History of East Bay Inn
The story of this small, historic Savannah hotel —East Bay Inn—began September 7, 1762, when the land on which it now stands was granted to Mr. John Tucker by the Crown of England. Over the next 90 years, the property changed hands several times. On June 17, 1852, Edward Padefford purchased the property and began construction on the building that would one day become the East Bay Inn.
Civil War Era
The simple design of the building, with its tall windows and elegant brickwork, echoes the Greek Revival Style that was popular in Savannah around the time of the Civil War. As typical with most commercial buildings of the period, the first floor features a façade made entirely of cast iron. The interior columns are also cast iron and can still be seen in the lobby and guest rooms.
Late 19th Century
Cotton was king during this plentiful era of Savannah, and offices for cotton merchants—factors as they were called—and cotton warehouses were located within the building. By the late 1800s, additional tenants included a steam bakery in the 1860s and foreign consul offices in the 1880s. During this time, cotton and grocery warehouses continued to be located on the lower levels of the building. The third floor housed a lodge meeting hall.
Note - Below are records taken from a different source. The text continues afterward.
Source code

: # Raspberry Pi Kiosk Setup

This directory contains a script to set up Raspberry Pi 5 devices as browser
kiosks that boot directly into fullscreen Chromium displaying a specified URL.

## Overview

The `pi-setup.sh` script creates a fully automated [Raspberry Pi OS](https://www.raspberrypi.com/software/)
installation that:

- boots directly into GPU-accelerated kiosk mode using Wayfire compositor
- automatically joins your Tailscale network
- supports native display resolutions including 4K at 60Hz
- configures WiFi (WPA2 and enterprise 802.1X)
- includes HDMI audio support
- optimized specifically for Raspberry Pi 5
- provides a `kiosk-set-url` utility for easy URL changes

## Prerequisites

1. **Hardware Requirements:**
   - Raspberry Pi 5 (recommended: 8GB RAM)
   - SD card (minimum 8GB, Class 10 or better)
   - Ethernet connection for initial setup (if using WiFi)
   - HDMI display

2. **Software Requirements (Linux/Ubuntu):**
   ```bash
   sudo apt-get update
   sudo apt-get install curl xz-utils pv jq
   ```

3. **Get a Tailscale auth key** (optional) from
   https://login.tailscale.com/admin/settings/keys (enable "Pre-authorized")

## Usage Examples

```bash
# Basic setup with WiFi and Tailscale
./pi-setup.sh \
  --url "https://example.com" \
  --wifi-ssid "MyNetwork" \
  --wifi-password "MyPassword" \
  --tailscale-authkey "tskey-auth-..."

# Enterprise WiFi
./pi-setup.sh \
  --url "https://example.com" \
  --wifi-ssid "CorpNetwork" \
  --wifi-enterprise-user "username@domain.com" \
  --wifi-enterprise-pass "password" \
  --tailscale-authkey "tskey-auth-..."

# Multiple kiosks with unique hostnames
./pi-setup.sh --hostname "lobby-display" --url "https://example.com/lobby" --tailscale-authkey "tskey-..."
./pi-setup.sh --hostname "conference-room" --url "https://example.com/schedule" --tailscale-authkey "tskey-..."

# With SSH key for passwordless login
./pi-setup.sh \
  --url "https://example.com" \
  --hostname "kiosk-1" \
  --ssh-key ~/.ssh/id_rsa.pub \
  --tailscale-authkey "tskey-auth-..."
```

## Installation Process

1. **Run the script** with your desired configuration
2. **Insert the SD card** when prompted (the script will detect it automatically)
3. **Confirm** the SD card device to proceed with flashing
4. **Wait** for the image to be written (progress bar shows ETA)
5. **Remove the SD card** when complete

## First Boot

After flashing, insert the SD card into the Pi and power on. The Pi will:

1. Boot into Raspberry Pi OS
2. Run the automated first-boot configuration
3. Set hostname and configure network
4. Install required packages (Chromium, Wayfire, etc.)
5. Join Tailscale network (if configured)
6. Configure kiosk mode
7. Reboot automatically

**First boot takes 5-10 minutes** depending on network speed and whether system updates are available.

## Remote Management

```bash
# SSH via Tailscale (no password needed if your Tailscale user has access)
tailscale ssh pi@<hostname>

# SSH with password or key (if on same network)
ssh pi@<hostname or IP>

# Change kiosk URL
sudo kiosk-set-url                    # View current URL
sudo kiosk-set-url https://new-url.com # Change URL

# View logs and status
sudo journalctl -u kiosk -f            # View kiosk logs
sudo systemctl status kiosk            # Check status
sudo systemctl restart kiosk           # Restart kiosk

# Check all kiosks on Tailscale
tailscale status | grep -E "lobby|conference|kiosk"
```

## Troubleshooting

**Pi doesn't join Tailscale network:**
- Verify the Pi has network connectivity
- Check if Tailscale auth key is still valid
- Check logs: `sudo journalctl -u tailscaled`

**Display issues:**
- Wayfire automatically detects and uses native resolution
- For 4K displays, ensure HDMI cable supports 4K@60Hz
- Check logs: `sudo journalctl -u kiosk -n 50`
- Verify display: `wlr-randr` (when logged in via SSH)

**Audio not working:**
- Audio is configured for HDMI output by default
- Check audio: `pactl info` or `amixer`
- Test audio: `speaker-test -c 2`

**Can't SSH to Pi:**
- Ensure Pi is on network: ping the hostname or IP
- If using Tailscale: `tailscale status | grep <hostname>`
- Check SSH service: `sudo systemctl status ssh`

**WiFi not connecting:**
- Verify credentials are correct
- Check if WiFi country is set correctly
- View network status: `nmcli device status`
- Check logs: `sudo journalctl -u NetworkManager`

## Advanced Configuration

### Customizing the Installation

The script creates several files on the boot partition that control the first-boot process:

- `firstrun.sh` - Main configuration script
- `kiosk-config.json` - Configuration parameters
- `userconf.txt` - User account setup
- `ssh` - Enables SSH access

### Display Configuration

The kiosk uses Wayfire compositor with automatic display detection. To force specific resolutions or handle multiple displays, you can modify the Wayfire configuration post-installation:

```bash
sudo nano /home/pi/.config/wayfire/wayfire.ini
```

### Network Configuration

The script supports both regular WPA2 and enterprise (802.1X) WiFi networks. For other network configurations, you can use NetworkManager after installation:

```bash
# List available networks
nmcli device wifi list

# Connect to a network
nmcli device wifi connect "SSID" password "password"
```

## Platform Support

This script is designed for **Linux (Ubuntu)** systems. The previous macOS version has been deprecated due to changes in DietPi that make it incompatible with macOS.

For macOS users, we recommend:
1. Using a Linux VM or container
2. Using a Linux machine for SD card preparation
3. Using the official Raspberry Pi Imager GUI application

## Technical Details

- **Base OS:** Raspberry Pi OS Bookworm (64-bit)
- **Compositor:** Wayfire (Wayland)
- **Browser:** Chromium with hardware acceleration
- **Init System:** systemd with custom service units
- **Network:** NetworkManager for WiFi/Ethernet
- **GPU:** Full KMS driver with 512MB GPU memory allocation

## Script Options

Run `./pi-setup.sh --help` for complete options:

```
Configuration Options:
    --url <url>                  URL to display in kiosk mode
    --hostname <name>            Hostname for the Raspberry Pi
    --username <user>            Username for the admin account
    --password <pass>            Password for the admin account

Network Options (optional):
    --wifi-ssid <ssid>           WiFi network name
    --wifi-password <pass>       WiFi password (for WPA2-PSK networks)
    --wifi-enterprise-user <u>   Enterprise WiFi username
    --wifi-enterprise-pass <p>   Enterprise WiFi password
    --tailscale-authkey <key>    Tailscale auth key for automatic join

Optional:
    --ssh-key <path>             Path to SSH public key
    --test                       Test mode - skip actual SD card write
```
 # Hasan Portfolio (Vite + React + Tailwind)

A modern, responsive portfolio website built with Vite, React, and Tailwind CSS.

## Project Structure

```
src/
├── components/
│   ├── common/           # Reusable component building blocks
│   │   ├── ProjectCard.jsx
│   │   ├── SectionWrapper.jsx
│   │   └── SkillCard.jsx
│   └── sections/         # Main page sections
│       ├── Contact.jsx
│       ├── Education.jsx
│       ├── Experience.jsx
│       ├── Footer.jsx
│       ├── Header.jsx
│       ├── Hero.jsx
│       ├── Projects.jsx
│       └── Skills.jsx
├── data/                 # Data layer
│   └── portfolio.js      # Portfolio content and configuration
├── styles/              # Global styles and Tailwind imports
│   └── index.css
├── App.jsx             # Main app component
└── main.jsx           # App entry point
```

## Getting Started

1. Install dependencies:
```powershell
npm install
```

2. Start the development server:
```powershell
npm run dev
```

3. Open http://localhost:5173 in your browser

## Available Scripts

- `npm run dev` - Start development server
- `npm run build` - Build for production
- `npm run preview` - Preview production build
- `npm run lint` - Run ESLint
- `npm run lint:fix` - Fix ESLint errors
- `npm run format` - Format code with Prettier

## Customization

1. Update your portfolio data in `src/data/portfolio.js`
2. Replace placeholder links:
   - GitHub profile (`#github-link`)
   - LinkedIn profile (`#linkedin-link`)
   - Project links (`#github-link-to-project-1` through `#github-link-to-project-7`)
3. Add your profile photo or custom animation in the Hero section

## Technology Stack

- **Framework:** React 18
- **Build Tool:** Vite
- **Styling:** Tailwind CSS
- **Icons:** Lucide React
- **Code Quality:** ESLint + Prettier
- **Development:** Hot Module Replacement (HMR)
1910 saw the last of the cotton merchants with offices in the building, as U.S. cotton sales were on the decline. In 1920, the Columbia Drug Company started their reign as the building’s longest tenant.
From 1965 to 1983, this building—along with many in downtown Savannah—stood vacant. The 1980s saw a renewed interest in the historic preservation of the city, and in 1983, the building was purchased again. This historic structure was immediately renovated from a derelict old building into the East Bay Inn. Reconstruction was completed in 1984.